Friday, June 17, 2005

Nellie B: USDA Prime
Nellie B: USDA Prime

Remember "This is Karen Ryan, reporting" and President Bush's promise that the government wouldn't pump out any more of what the GAO criticized as "covert propaganda"? Yeah, and he also said that Saddam Hussein had WMDs and was a threat to Americans.

The new news about fake news comes courtesy of the Chicago Tribune, reporting that the US Department of Agriculture has produced and distributed more than three dozen TV and radio spots promoting the Central American Free Trade Agreement, a proposal controversial even with many Republicans. "I can't imagine how any senator or House member from ag country could stand up and vote against CAFTA," one spot quotes USDA secretary Mike Johanns. "It makes no sense to me. It's voting against our producers."

Rural communities have long relied on the USDA for news: that's part of its mission, providing information on the latest agricultural research and the like. But in between the updates on new corn varieties and poultry ailments, many of the smaller and more cash-strapped rural broadcasters are running the pro-CAFTA spots unedited, except for removing the USDA tagline at the end to make them look like news reports. Anti-CAFTA politicians are crying foul, or at least calling such "news reports" propaganda.

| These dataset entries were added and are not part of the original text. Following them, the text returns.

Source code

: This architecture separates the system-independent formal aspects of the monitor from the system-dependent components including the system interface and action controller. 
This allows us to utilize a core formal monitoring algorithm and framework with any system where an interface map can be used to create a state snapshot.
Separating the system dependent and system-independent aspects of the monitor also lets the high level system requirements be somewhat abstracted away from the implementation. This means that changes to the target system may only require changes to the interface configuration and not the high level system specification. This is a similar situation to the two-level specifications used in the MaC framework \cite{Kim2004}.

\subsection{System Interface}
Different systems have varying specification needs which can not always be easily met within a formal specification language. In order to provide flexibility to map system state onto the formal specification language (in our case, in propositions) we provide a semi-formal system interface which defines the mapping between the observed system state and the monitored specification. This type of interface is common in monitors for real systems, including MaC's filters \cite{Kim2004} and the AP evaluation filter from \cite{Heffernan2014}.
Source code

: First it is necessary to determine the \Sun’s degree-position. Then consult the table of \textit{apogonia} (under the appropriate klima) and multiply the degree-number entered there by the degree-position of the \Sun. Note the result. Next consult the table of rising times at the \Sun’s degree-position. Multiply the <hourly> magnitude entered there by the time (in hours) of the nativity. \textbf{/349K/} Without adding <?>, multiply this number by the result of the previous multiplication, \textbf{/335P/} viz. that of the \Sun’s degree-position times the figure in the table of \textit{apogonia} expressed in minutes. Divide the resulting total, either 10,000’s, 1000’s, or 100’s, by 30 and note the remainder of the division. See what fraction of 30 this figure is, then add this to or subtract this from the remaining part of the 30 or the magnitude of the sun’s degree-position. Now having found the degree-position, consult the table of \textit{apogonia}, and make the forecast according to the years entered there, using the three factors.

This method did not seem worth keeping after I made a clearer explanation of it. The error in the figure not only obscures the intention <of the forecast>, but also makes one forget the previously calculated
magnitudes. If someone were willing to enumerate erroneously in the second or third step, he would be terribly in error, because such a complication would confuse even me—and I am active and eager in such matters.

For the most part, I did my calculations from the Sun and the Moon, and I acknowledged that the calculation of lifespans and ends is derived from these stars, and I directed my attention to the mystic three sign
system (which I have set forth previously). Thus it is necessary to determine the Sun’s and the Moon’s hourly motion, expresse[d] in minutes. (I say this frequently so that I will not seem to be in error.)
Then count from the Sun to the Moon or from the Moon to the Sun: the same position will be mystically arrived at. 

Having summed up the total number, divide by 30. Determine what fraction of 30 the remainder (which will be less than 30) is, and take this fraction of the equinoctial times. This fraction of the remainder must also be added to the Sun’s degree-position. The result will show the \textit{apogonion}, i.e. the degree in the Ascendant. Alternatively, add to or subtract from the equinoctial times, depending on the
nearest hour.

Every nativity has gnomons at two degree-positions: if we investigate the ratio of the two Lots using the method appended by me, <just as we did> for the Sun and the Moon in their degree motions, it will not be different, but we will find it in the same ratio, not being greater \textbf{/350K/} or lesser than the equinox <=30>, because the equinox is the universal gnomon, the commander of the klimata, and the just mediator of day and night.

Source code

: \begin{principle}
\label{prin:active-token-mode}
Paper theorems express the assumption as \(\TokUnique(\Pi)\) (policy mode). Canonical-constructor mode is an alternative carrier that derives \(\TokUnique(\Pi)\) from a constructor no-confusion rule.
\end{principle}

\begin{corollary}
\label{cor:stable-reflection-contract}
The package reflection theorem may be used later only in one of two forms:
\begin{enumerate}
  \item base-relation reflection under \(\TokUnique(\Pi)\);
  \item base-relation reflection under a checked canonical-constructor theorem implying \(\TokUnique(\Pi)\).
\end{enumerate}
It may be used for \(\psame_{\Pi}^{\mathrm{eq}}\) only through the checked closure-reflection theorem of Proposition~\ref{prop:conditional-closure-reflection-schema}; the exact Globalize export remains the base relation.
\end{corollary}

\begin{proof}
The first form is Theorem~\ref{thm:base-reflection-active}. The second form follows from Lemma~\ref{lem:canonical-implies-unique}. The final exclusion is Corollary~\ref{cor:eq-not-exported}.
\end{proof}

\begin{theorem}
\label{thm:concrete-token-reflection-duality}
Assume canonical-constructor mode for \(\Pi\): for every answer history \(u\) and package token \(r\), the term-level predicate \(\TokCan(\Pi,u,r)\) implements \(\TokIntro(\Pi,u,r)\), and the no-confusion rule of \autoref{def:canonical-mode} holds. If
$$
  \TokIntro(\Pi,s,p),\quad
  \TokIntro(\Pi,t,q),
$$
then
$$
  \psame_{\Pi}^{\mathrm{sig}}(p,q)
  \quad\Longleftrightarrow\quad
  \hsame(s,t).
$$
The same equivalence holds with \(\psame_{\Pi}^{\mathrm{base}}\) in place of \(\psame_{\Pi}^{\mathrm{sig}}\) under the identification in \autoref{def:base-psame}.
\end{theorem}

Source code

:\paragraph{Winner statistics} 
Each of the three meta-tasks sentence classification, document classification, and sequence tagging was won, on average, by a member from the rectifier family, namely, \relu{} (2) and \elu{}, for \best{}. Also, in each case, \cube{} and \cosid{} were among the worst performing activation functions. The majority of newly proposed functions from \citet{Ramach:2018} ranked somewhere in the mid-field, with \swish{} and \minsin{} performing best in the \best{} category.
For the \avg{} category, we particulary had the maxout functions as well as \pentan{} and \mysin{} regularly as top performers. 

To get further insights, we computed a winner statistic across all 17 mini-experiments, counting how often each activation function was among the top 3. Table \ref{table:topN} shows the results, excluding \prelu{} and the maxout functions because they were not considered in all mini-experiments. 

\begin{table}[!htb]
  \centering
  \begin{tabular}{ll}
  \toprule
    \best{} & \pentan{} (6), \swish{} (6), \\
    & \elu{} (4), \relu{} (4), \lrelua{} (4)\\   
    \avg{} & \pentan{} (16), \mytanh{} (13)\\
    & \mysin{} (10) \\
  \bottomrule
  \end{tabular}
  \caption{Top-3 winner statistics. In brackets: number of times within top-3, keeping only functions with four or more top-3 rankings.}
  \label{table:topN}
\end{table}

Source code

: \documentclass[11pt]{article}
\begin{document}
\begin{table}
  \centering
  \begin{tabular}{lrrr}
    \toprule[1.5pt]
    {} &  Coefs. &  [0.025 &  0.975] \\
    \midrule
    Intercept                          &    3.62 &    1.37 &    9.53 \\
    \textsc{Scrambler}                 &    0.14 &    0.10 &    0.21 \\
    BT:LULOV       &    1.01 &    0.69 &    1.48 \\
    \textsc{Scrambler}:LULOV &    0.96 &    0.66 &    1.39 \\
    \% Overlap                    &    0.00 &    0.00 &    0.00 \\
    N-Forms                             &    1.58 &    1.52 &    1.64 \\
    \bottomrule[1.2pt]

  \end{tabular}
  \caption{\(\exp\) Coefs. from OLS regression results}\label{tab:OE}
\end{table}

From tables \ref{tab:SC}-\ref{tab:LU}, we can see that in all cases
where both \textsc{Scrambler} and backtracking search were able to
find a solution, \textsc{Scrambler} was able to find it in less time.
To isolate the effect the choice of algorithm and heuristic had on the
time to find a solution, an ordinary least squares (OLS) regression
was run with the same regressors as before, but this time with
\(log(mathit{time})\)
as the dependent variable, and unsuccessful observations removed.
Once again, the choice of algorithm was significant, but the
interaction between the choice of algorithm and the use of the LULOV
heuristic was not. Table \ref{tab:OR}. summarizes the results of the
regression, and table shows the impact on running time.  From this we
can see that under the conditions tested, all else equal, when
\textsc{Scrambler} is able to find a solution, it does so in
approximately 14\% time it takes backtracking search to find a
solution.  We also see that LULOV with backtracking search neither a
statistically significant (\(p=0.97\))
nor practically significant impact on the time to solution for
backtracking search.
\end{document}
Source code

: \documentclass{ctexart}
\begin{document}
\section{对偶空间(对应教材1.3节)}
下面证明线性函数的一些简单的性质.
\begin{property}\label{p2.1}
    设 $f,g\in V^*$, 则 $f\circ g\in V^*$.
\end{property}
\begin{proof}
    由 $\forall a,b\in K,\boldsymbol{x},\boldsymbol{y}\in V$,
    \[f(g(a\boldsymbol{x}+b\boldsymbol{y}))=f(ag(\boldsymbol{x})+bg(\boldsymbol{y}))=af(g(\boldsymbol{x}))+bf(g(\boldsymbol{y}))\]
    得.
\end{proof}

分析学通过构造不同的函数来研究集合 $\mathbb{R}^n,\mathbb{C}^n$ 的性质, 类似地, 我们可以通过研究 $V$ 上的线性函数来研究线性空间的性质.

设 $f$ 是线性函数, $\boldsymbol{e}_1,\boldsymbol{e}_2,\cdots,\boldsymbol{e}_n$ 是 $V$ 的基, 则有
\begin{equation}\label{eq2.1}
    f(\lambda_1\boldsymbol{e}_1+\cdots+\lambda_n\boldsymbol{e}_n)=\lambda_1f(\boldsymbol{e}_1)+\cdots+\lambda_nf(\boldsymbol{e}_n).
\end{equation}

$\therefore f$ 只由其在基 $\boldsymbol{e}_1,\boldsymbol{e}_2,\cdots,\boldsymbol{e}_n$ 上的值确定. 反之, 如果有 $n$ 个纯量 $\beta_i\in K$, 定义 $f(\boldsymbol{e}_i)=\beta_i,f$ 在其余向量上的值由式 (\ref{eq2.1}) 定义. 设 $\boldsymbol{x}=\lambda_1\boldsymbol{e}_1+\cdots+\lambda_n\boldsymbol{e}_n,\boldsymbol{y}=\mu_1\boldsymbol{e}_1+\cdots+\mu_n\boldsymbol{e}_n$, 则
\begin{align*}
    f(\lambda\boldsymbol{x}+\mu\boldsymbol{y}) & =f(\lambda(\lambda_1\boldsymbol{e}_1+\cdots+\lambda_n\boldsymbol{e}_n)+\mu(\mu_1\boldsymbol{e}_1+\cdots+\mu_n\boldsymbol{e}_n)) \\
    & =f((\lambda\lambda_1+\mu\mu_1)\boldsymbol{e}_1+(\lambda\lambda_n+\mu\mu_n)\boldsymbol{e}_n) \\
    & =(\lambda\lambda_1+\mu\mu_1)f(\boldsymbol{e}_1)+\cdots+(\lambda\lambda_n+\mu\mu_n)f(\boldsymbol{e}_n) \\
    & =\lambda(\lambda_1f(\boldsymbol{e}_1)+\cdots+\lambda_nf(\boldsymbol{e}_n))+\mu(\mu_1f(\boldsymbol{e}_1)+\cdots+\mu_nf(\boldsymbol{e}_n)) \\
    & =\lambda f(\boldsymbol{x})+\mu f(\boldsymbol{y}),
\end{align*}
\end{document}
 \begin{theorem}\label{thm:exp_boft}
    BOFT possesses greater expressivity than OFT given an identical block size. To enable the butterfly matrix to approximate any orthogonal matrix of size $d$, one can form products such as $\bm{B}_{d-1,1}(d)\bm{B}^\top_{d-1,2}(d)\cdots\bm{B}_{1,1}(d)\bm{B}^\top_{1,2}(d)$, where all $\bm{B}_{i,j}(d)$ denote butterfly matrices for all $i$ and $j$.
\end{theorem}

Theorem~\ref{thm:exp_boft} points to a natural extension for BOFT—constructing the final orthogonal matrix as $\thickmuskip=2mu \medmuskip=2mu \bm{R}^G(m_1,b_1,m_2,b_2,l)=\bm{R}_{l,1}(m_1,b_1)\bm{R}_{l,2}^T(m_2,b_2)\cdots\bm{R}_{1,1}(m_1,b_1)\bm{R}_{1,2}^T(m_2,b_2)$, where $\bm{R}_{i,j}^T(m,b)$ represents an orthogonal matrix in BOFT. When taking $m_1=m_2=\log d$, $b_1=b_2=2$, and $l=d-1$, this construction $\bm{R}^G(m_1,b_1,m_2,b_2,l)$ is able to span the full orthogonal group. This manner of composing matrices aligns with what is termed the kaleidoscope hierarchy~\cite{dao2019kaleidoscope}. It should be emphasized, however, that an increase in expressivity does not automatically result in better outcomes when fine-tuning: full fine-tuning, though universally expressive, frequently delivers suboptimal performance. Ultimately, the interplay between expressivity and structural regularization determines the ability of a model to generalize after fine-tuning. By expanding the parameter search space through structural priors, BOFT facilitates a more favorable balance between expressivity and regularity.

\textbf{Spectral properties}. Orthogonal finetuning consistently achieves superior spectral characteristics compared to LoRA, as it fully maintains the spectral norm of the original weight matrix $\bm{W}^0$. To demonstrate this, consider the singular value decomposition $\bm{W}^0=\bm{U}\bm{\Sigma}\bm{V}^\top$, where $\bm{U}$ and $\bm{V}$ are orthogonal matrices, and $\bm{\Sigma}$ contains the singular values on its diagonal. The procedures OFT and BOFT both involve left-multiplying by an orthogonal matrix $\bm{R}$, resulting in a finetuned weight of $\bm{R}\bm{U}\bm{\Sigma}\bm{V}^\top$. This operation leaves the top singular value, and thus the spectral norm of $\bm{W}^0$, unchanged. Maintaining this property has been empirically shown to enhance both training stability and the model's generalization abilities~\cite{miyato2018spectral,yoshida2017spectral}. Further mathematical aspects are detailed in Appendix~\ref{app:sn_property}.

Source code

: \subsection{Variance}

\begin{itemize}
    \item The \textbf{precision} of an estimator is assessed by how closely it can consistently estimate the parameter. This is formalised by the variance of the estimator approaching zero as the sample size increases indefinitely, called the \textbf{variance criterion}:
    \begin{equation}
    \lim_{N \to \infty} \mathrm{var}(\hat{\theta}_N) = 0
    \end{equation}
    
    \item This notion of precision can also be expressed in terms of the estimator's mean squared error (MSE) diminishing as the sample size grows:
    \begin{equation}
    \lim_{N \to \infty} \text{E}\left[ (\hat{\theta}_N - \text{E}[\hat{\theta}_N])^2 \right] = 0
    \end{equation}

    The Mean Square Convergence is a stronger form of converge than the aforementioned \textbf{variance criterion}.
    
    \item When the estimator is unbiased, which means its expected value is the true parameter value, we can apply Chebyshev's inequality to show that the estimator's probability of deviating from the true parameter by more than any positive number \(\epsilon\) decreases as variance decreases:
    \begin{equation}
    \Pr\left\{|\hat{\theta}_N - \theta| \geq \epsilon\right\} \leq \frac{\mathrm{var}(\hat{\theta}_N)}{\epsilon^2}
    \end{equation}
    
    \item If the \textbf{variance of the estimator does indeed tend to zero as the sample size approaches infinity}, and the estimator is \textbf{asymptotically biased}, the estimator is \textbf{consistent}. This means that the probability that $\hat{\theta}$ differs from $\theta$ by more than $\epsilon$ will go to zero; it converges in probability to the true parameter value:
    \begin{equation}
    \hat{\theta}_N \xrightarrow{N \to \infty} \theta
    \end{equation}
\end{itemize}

As for unequivocal propaganda -- y'know, psychological warfare from the US Special Operations Command -- the government outsources that stuff, reports the Richmond Times-Dispatch, Va. We could be spending some $100 million "for the [three selected] firms to produce print articles, video and audio broadcasts, Internet sites and novelty items, like T-shirts and bumper stickers, for foreign audiences." The war on terror waged on a bumper sticker?